▶ _EXERCISE DESCRIPTION_:
Copy each line below containing "documentclass".

[Source texts of formatted documents]
=======
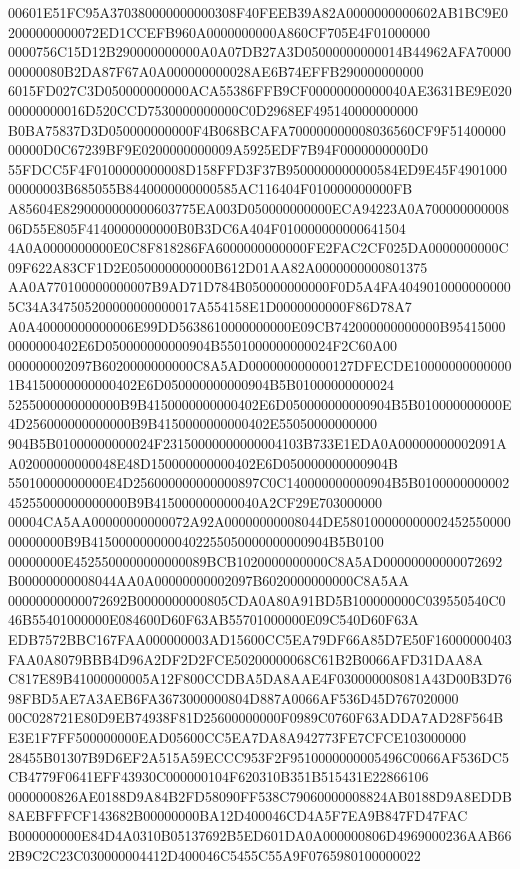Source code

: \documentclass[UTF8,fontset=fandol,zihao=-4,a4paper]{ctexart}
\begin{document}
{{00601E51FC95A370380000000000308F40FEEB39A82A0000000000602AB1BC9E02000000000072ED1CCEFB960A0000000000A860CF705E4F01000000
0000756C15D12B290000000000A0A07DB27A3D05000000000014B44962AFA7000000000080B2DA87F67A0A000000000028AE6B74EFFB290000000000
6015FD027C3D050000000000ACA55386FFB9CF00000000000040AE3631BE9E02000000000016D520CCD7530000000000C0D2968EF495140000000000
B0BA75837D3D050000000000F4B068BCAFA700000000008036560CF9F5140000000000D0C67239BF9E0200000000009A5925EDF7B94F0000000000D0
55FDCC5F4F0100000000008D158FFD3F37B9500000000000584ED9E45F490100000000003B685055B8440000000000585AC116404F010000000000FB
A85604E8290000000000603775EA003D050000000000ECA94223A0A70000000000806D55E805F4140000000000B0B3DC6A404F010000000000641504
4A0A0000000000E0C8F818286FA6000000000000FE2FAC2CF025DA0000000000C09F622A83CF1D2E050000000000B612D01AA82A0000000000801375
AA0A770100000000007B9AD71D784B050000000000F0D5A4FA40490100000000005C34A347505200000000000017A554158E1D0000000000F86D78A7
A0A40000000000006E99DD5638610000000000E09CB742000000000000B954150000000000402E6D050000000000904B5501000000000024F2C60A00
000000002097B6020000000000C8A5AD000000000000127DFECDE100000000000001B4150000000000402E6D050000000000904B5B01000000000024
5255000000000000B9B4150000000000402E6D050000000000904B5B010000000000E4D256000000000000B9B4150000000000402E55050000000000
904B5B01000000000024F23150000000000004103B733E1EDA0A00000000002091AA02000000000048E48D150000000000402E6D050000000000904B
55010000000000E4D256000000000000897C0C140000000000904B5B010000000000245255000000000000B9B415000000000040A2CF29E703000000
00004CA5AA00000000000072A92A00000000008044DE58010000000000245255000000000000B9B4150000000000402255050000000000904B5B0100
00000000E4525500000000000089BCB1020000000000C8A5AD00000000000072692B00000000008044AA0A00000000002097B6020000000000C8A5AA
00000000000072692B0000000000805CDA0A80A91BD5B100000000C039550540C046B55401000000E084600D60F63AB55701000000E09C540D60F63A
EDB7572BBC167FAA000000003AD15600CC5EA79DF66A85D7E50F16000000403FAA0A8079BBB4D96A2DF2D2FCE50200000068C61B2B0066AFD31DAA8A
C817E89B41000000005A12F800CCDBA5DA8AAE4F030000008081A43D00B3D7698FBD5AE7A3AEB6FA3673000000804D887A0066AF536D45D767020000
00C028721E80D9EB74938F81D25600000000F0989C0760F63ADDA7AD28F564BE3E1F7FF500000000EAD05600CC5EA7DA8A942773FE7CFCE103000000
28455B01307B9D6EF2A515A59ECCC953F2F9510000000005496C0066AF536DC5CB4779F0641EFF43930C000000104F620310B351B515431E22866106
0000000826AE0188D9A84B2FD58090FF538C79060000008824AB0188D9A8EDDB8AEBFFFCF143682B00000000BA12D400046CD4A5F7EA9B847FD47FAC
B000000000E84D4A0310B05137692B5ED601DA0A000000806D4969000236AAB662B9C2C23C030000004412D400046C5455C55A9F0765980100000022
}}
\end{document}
=======
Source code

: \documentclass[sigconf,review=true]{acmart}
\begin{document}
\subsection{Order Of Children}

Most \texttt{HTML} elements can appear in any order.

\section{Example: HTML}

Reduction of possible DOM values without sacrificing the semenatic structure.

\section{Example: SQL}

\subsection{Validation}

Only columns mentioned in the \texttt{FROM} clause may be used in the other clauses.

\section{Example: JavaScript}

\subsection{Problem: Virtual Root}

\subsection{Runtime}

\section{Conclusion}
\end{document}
=======
▶ _YOUR RESPONSE_:
: \documentclass[UTF8,fontset=fandol,zihao=-4,a4paper]{ctexart}
: \documentclass[sigconf,review=true]{acmart}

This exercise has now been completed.